4. Assess the person's skill level and adjust accordingly. Make sure that the program you prescribe can be maintained. Are there any factors such
as simply getting around that will make it harder for your client to achieve success? Talk to other professionals, physiotherapists, physical therapists
and others;

5. Set realistic goals based on the person's skill level and the complexity of the task;

6. Select the best activities, rank them and progress your client through them;

7. Make modifications as needed: As you would do with any client, to equipment and position. Monitor your modifications to ensure they continue to
provide the necessary challenge and safety;

a. Substitute wheeling for running; rolling ball for throwing, striking a soccer ball with a stick rather than the foot;

b. Change the rules in team sports: restrict contact, change time constraints, allow an uneven number of participants on teams, give more chances;

c. Distance issues can be handled by using a smaller playing area, lowering or otherwise repositioning a target or start or finish line.

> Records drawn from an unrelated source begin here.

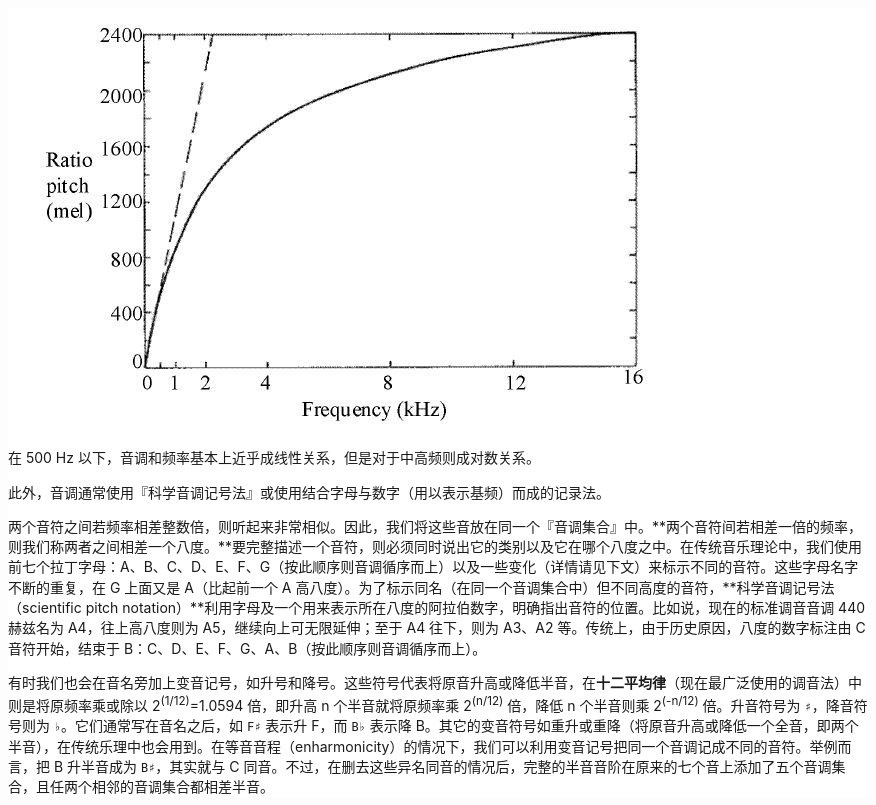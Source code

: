 ![](assets/resource/av-basic-knowledge/av-audio-presentation-31.jpg)

在 500 Hz 以下，音调和频率基本上近乎成线性关系，但是对于中高频则成对数关系。



此外，音调通常使用『科学音调记号法』或使用结合字母与数字（用以表示基频）而成的记录法。

两个音符之间若频率相差整数倍，则听起来非常相似。因此，我们将这些音放在同一个『音调集合』中。**两个音符间若相差一倍的频率，则我们称两者之间相差一个八度。**要完整描述一个音符，则必须同时说出它的类别以及它在哪个八度之中。在传统音乐理论中，我们使用前七个拉丁字母：A、B、C、D、E、F、G（按此顺序则音调循序而上）以及一些变化（详情请见下文）来标示不同的音符。这些字母名字不断的重复，在 G 上面又是 A（比起前一个 A 高八度）。为了标示同名（在同一个音调集合中）但不同高度的音符，**科学音调记号法（scientific pitch notation）**利用字母及一个用来表示所在八度的阿拉伯数字，明确指出音符的位置。比如说，现在的标准调音音调 440 赫兹名为 A4，往上高八度则为 A5，继续向上可无限延伸；至于 A4 往下，则为 A3、A2 等。传统上，由于历史原因，八度的数字标注由 C 音符开始，结束于 B：C、D、E、F、G、A、B（按此顺序则音调循序而上）。

有时我们也会在音名旁加上变音记号，如升号和降号。这些符号代表将原音升高或降低半音，在**十二平均律**（现在最广泛使用的调音法）中则是将原频率乘或除以 2<sup>(1/12)</sup>=1.0594 倍，即升高 n 个半音就将原频率乘 2<sup>(n/12)</sup> 倍，降低 n 个半音则乘 2<sup>(-n/12)</sup> 倍。升音符号为 `♯`，降音符号则为 `♭`。它们通常写在音名之后，如 `F♯` 表示升 F，而 `B♭` 表示降 B。其它的变音符号如重升或重降（将原音升高或降低一个全音，即两个半音），在传统乐理中也会用到。在等音音程（enharmonicity）的情况下，我们可以利用变音记号把同一个音调记成不同的音符。举例而言，把 B 升半音成为 `B♯`，其实就与 C 同音。不过，在删去这些异名同音的情况后，完整的半音音阶在原来的七个音上添加了五个音调集合，且任两个相邻的音调集合都相差半音。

8. Implement your plan, keep extensive records and evaluate your results: is the person achieving the desired results? Still interested, motivated
and participating regularly?

Their message is: treat disabled, and all clients, as you would like to be treated yourself. Don't make assumptions about the needs, abilities, skills or interests of your client. See the person first, and the disability simply for what it is. Don't be offended if your help is not needed. Ask questions and listen well to the answers. Remember that each disability is as unique as the individual. Trust your client, the real authority on the disability is always
the disabled person him or herself.

Just as Ben, Shelley and Theresa are at ease with their disability, a personal trainer's best tool will be his or her own ability to be at ease. In other words, don't let your attitude be a disability to either of you.